While I was carving I was thinking about my pumpkin throne and all the different ways we use pumpkins this time of year. Naturally my curiosity got the better of me and I turned to the internet to assuage it. For instance, did you know that this month a champion weight pumpkin at a fair in California tipped the scale at 1,910 pounds (which is more than the weight of a U-Haul)? It had to be brought in on a flatbed truck and moved to the scales with a special hydraulic system. Such a behemoth could be used to make over 600 pumpkin pies, but that’s not even the biggest pumpkin on record. The world record holding pumpkin weighs in at 2,623 pounds. What on earth are they feeding these things, small animals? I am content with the ones that are the size of a standard classroom globe. I have no idea what I’d do with a giant pumpkin other than carve a throne or make a small play house. I went back to the California pumpkin contest and looked at some of their statistics and had a good chuckle, because the first award winning pumpkin won at a whopping 132 pounds. I think pumpkins have gone on steroids since then.

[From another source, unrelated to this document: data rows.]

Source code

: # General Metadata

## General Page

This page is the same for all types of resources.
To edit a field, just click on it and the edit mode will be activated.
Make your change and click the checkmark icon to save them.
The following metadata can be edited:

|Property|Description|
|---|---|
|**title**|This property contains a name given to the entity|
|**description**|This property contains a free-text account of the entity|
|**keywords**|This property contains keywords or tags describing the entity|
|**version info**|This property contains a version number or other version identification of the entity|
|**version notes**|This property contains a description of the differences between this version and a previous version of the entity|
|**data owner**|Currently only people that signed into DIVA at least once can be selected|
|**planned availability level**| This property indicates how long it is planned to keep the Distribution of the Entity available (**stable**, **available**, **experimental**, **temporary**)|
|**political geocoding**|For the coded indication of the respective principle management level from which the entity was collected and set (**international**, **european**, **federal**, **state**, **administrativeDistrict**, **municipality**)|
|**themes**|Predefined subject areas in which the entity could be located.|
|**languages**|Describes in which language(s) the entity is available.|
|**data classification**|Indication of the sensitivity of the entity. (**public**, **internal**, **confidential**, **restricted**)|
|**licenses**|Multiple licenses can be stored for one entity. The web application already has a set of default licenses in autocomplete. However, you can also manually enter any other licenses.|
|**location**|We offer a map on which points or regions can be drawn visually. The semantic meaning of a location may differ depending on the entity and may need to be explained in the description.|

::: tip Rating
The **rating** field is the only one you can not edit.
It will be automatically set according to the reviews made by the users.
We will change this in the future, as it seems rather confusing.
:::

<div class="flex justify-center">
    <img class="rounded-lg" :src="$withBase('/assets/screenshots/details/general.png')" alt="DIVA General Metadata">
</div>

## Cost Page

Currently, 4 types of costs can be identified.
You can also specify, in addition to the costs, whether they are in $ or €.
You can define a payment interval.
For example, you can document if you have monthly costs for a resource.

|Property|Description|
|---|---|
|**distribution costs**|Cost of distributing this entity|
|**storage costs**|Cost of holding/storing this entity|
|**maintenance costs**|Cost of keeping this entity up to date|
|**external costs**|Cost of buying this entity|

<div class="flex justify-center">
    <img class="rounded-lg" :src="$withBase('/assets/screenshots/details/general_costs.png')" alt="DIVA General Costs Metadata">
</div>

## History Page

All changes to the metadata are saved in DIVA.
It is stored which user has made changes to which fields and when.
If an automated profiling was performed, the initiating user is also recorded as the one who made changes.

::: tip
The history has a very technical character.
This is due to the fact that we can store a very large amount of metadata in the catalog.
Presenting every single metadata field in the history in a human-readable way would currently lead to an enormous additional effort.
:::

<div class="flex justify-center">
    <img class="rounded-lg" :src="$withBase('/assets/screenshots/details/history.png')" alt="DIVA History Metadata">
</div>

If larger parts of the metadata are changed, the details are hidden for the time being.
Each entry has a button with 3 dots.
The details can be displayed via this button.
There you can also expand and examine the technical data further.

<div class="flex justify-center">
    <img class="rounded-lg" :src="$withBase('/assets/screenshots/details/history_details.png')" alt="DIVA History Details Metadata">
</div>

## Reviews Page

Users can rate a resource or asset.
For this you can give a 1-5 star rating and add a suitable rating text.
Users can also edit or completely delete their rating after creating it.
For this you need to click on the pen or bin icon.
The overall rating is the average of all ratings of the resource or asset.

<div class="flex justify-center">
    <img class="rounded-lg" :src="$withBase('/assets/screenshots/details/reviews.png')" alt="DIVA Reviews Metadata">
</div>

Weighing isn’t the only world record pumpkin related activity around. There are places like Keene, New Hampshire that have set a world record in most carved pumpkins lit outdoors and displayed. There were 30,581 pumpkins used to set that record and I can’t even begin to imagine what that would look like. The good people of Keene have set up a thirty-four foot scaffold to display a majority of the pumpkins, but even it can’t hold them all.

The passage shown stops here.